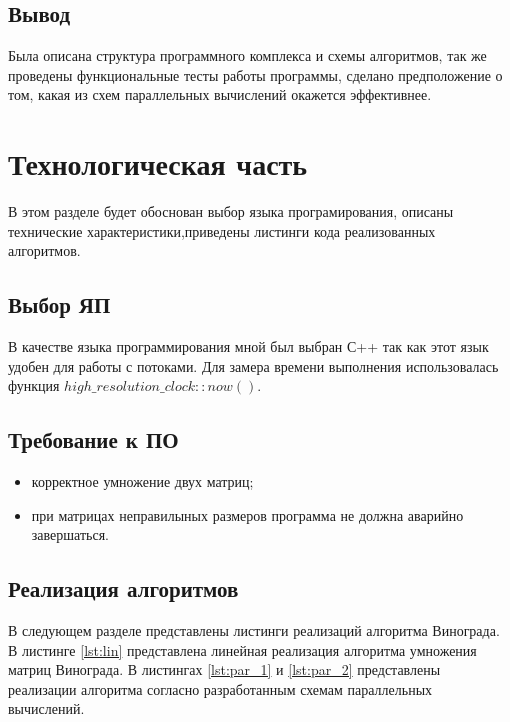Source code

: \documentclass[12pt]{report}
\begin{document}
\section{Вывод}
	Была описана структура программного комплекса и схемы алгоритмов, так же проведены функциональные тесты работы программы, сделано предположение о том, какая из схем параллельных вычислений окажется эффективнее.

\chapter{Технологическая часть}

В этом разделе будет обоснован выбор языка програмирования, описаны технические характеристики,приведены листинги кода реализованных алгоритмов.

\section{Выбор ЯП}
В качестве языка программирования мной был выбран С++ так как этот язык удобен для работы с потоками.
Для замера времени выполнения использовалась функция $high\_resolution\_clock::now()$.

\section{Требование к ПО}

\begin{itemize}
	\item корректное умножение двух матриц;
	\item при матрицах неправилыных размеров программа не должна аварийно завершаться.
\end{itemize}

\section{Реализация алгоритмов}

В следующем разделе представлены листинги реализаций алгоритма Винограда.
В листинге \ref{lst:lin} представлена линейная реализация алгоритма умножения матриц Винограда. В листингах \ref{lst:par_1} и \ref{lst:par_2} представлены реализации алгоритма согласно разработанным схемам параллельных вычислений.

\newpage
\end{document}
* * *
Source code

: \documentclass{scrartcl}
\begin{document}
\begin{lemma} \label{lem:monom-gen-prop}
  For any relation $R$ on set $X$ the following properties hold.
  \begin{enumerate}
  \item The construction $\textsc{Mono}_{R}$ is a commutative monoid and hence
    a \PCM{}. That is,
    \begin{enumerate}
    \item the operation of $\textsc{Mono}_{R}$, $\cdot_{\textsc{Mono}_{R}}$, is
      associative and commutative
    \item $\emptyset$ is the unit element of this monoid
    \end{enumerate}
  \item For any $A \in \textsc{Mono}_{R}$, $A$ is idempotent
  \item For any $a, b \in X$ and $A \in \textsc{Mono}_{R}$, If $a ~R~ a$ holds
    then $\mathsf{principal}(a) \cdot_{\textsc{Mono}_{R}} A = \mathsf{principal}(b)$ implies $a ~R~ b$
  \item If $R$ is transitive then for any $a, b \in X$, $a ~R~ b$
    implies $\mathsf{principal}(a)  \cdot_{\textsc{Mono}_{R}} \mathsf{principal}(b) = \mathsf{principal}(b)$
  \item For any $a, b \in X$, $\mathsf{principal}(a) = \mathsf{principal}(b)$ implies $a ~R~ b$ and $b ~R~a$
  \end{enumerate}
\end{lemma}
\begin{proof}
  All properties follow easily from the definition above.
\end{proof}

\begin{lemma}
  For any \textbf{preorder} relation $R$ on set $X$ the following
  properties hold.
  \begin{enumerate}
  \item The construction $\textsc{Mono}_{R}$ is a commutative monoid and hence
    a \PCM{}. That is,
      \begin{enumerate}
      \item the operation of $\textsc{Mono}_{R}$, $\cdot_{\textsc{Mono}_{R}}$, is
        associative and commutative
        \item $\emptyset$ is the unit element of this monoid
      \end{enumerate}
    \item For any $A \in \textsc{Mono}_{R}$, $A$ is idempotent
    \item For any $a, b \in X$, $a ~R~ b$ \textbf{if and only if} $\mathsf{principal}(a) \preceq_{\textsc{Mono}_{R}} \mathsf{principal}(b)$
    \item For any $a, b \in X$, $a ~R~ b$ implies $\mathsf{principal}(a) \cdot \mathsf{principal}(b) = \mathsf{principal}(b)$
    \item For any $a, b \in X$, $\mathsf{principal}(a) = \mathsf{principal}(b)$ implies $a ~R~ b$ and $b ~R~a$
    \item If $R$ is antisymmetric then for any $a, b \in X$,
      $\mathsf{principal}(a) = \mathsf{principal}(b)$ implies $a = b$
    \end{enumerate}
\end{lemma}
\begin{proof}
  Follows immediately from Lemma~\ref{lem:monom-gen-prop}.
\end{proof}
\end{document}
* * *
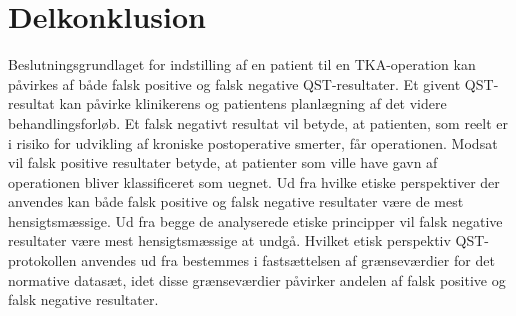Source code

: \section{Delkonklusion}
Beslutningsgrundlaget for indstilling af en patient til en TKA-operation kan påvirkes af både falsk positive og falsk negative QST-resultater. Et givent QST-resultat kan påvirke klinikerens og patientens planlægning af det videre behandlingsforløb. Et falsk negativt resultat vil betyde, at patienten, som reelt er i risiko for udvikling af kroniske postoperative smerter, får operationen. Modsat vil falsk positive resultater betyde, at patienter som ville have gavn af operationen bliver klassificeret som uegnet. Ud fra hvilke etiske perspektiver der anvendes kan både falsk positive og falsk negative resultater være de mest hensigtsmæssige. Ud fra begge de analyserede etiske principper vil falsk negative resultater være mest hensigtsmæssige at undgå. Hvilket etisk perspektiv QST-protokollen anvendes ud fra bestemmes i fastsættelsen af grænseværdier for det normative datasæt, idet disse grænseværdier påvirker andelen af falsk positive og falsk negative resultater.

PROBLEM:
Show each line of the material above where "begin" occurs.

RESULT OF THE TASK:
\begin{document}
\begin{itemize}
\begin{document}
\begin{lemma} \label{lem:monom-gen-prop}
  \begin{enumerate}
    \begin{enumerate}
\begin{proof}
\begin{lemma}
  \begin{enumerate}
      \begin{enumerate}
\begin{proof}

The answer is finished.